Why We Might Not Remember Our Stories of Covid-19
At some point in the future, there is a chance that our grandchildren will ask us to recount what it was like to live through the Covid-19 pandemic. Precisely how we tell that story, though, may not yet be clear.
We know for sure that just about every human on the planet has experienced a tale of epic proportions over the past fifteen months, but it is also an extremely complex series of events that doesn’t necessarily yet lend itself to the traditional story arcs that shape and bring meaning to our experiences. Making sense of it all will take time. Lots of it.
In his book, Unique: The New Science of Human Individuality, David Linden brings clarity to the question of how we will remember with a stark and perhaps unexpected statement.
Everyone has a unique life story, and everyone’s story is wrong. Our memories of events are notoriously unreliable.
Linden goes on to explain his remarks by making three important observations.
Our memories are not recordings of events, but unreliable traces of our individual experiences of events.
Our recall of memories is not set in stone, but can be influenced by current beliefs, bias, knowledge and feelings.
Our memories are designed to be generic in nature, making them an efficient resource for future decision-making.
In short, all of us have an inbuilt tendency to generate plausible stories out of memory fragments, even if many of the stories we tell have been decoupled from the original set of facts that inspired them.
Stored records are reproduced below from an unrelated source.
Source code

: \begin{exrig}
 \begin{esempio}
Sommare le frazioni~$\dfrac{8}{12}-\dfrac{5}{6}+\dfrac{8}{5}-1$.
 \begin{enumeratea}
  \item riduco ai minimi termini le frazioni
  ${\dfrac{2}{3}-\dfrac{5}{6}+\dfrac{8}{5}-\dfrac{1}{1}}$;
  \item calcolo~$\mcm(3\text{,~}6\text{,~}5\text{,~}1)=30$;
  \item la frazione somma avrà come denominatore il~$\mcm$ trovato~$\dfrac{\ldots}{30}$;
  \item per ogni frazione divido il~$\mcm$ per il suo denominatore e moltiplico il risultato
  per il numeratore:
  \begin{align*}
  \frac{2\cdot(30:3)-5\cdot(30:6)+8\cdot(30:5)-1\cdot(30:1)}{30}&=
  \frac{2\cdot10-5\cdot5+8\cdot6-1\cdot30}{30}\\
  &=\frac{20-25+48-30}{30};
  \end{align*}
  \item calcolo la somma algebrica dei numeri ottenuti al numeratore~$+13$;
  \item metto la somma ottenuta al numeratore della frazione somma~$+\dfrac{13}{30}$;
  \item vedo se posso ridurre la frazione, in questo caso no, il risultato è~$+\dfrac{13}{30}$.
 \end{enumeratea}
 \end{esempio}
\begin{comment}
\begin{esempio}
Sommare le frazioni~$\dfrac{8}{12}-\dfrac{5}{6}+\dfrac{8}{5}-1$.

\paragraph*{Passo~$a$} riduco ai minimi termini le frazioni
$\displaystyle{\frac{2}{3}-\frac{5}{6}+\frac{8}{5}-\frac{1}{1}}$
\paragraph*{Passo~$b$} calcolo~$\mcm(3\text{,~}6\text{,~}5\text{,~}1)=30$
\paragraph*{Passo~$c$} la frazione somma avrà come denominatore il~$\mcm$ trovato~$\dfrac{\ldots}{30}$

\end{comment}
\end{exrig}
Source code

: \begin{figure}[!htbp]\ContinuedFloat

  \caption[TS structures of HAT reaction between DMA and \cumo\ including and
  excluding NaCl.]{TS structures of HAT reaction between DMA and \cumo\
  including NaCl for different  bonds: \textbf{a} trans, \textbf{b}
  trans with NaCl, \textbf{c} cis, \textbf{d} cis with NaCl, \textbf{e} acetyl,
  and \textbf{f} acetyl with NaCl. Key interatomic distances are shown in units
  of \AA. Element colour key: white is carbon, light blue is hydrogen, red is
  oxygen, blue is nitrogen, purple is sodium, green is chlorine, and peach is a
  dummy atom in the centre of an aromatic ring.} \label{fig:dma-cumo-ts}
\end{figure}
And, far from being a “bug” in our brains, this form of memory redaction - even amnesia - is important in helping us sift, sort, and distill what is important for our future life.
As schools around the world start to look forward in hope to a post-pandemic era, there is no doubt that what we have collectively experienced will have shaped the way in which our future will emerge. At the same time, however, it is perhaps worth reminding ourselves that this “collective experience” will be remembered differently - and, often, wrongly - by each one of us; that many of the details over which we have obsessed for so many months, will naturally start to fade and blur; and that perhaps the most we can hope to do is sift, sort, and distill what is important for our future students.
So, in the end, who is to say what I will tell my grandchildren? No doubt, many of the specifics, the milestones, and even some of the emotions will fade with the passing time. I hope, however, that when the moment comes, I will have the foresight to remember to say something like this:
… that, in the worst of times, even as many people surprised us with their indifference, ignorance, racism, and aggression, other people—some of them friends and colleagues, some total strangers—managed to cross barriers and offer us kindness, compassion, alliance, and strength.
The rest might not be worth remembering at all.